[Items listed in a dataset]

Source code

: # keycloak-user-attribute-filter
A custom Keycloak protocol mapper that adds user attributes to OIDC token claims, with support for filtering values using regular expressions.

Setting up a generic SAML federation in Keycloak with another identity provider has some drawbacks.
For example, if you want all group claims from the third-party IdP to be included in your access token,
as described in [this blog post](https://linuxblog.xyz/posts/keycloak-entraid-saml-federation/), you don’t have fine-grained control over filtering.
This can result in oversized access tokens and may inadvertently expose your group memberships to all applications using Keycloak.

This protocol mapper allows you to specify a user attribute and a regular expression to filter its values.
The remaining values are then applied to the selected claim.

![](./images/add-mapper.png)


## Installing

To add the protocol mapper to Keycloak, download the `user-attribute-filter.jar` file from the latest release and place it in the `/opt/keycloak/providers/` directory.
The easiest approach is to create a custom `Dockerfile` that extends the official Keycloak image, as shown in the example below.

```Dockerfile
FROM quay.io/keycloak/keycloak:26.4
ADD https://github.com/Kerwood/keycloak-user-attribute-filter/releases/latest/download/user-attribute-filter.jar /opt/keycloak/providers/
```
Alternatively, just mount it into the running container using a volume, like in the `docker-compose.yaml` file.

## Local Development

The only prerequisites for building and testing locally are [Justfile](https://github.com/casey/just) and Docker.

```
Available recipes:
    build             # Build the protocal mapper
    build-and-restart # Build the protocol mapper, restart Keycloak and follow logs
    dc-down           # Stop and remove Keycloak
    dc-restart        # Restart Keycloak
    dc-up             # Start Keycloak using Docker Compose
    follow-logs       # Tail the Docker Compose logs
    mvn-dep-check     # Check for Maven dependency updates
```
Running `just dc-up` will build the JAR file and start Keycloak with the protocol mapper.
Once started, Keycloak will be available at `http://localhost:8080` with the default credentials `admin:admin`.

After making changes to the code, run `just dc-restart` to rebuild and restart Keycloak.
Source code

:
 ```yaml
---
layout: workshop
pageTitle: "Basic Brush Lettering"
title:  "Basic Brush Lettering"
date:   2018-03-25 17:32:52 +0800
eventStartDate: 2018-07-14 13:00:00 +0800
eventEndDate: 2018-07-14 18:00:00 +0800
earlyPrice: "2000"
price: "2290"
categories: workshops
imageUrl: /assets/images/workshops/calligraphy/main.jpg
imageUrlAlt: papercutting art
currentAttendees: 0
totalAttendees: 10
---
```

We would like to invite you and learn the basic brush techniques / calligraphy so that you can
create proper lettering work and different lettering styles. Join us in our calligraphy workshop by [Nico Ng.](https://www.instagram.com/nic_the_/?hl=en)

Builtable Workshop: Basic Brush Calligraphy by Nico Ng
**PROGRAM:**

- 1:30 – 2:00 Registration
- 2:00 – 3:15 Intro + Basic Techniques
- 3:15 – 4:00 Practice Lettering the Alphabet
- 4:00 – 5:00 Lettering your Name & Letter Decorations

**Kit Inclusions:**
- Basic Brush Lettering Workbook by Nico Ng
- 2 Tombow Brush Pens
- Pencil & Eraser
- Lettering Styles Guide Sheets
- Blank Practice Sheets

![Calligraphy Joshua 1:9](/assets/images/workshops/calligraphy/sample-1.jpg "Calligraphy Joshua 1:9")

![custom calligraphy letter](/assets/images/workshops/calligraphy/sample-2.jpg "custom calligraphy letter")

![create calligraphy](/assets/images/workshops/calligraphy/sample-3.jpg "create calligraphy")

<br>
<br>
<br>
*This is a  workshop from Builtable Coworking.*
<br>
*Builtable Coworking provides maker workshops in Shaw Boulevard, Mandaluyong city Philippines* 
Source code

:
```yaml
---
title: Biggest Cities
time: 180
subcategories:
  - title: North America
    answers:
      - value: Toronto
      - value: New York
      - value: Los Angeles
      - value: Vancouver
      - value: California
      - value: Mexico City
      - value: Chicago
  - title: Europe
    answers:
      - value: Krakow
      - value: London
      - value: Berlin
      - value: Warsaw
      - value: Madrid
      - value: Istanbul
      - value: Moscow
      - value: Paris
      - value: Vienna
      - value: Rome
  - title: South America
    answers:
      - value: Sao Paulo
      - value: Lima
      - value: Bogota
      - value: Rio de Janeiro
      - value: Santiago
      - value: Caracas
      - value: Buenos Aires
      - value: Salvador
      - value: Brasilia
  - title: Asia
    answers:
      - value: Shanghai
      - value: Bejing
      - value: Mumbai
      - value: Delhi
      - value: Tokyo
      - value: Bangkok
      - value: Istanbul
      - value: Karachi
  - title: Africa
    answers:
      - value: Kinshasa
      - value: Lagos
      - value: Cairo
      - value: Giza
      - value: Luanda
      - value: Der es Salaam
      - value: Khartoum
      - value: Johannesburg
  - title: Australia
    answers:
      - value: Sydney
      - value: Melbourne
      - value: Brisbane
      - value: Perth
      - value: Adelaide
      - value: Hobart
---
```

• _What you have to do_
Write out the complete set of records exactly as given.

• _Response to the exercise_
Source code

: # keycloak-user-attribute-filter
A custom Keycloak protocol mapper that adds user attributes to OIDC token claims, with support for filtering values using regular expressions.

Setting up a generic SAML federation in Keycloak with another identity provider has some drawbacks.
For example, if you want all group claims from the third-party IdP to be included in your access token,
as described in [this blog post](https://linuxblog.xyz/posts/keycloak-entraid-saml-federation/), you don’t have fine-grained control over filtering.
This can result in oversized access tokens and may inadvertently expose your group memberships to all applications using Keycloak.

This protocol mapper allows you to specify a user attribute and a regular expression to filter its values.
The remaining values are then applied to the selected claim.

![](./images/add-mapper.png)


## Installing

To add the protocol mapper to Keycloak, download the `user-attribute-filter.jar` file from the latest release and place it in the `/opt/keycloak/providers/` directory.
The easiest approach is to create a custom `Dockerfile` that extends the official Keycloak image, as shown in the example below.

```Dockerfile
FROM quay.io/keycloak/keycloak:26.4
ADD https://github.com/Kerwood/keycloak-user-attribute-filter/releases/latest/download/user-attribute-filter.jar /opt/keycloak/providers/
```
Alternatively, just mount it into the running container using a volume, like in the `docker-compose.yaml` file.

## Local Development

The only prerequisites for building and testing locally are [Justfile](https://github.com/casey/just) and Docker.

```
Available recipes:
    build             # Build the protocal mapper
    build-and-restart # Build the protocol mapper, restart Keycloak and follow logs
    dc-down           # Stop and remove Keycloak
    dc-restart        # Restart Keycloak
    dc-up             # Start Keycloak using Docker Compose
    follow-logs       # Tail the Docker Compose logs
    mvn-dep-check     # Check for Maven dependency updates
```
Running `just dc-up` will build the JAR file and start Keycloak with the protocol mapper.
Once started, Keycloak will be available at `http://localhost:8080` with the default credentials `admin:admin`.

After making changes to the code, run `just dc-restart` to rebuild and restart Keycloak.
Source code

:
 ```yaml
---
layout: workshop
pageTitle: "Basic Brush Lettering"
title:  "Basic Brush Lettering"
date:   2018-03-25 17:32:52 +0800
eventStartDate: 2018-07-14 13:00:00 +0800
eventEndDate: 2018-07-14 18:00:00 +0800
earlyPrice: "2000"
price: "2290"
categories: workshops
imageUrl: /assets/images/workshops/calligraphy/main.jpg
imageUrlAlt: papercutting art
currentAttendees: 0
totalAttendees: 10
---
```

We would like to invite you and learn the basic brush techniques / calligraphy so that you can
create proper lettering work and different lettering styles. Join us in our calligraphy workshop by [Nico Ng.](https://www.instagram.com/nic_the_/?hl=en)

Builtable Workshop: Basic Brush Calligraphy by Nico Ng
**PROGRAM:**

- 1:30 – 2:00 Registration
- 2:00 – 3:15 Intro + Basic Techniques
- 3:15 – 4:00 Practice Lettering the Alphabet
- 4:00 – 5:00 Lettering your Name & Letter Decorations

**Kit Inclusions:**
- Basic Brush Lettering Workbook by Nico Ng
- 2 Tombow Brush Pens
- Pencil & Eraser
- Lettering Styles Guide Sheets
- Blank Practice Sheets

![Calligraphy Joshua 1:9](/assets/images/workshops/calligraphy/sample-1.jpg "Calligraphy Joshua 1:9")

![custom calligraphy letter](/assets/images/workshops/calligraphy/sample-2.jpg "custom calligraphy letter")

![create calligraphy](/assets/images/workshops/calligraphy/sample-3.jpg "create calligraphy")

<br>
<br>
<br>
*This is a  workshop from Builtable Coworking.*
<br>
*Builtable Coworking provides maker workshops in Shaw Boulevard, Mandaluyong city Philippines* 
Source code

:
```yaml
---
title: Biggest Cities
time: 180
subcategories:
  - title: North America
    answers:
      - value: Toronto
      - value: New York
      - value: Los Angeles
      - value: Vancouver
      - value: California
      - value: Mexico City
      - value: Chicago
  - title: Europe
    answers:
      - value: Krakow
      - value: London
      - value: Berlin
      - value: Warsaw
      - value: Madrid
      - value: Istanbul
      - value: Moscow
      - value: Paris
      - value: Vienna
      - value: Rome
  - title: South America
    answers:
      - value: Sao Paulo
      - value: Lima
      - value: Bogota
      - value: Rio de Janeiro
      - value: Santiago
      - value: Caracas
      - value: Buenos Aires
      - value: Salvador
      - value: Brasilia
  - title: Asia
    answers:
      - value: Shanghai
      - value: Bejing
      - value: Mumbai
      - value: Delhi
      - value: Tokyo
      - value: Bangkok
      - value: Istanbul
      - value: Karachi
  - title: Africa
    answers:
      - value: Kinshasa
      - value: Lagos
      - value: Cairo
      - value: Giza
      - value: Luanda
      - value: Der es Salaam
      - value: Khartoum
      - value: Johannesburg
  - title: Australia
    answers:
      - value: Sydney
      - value: Melbourne
      - value: Brisbane
      - value: Perth
      - value: Adelaide
      - value: Hobart
---
```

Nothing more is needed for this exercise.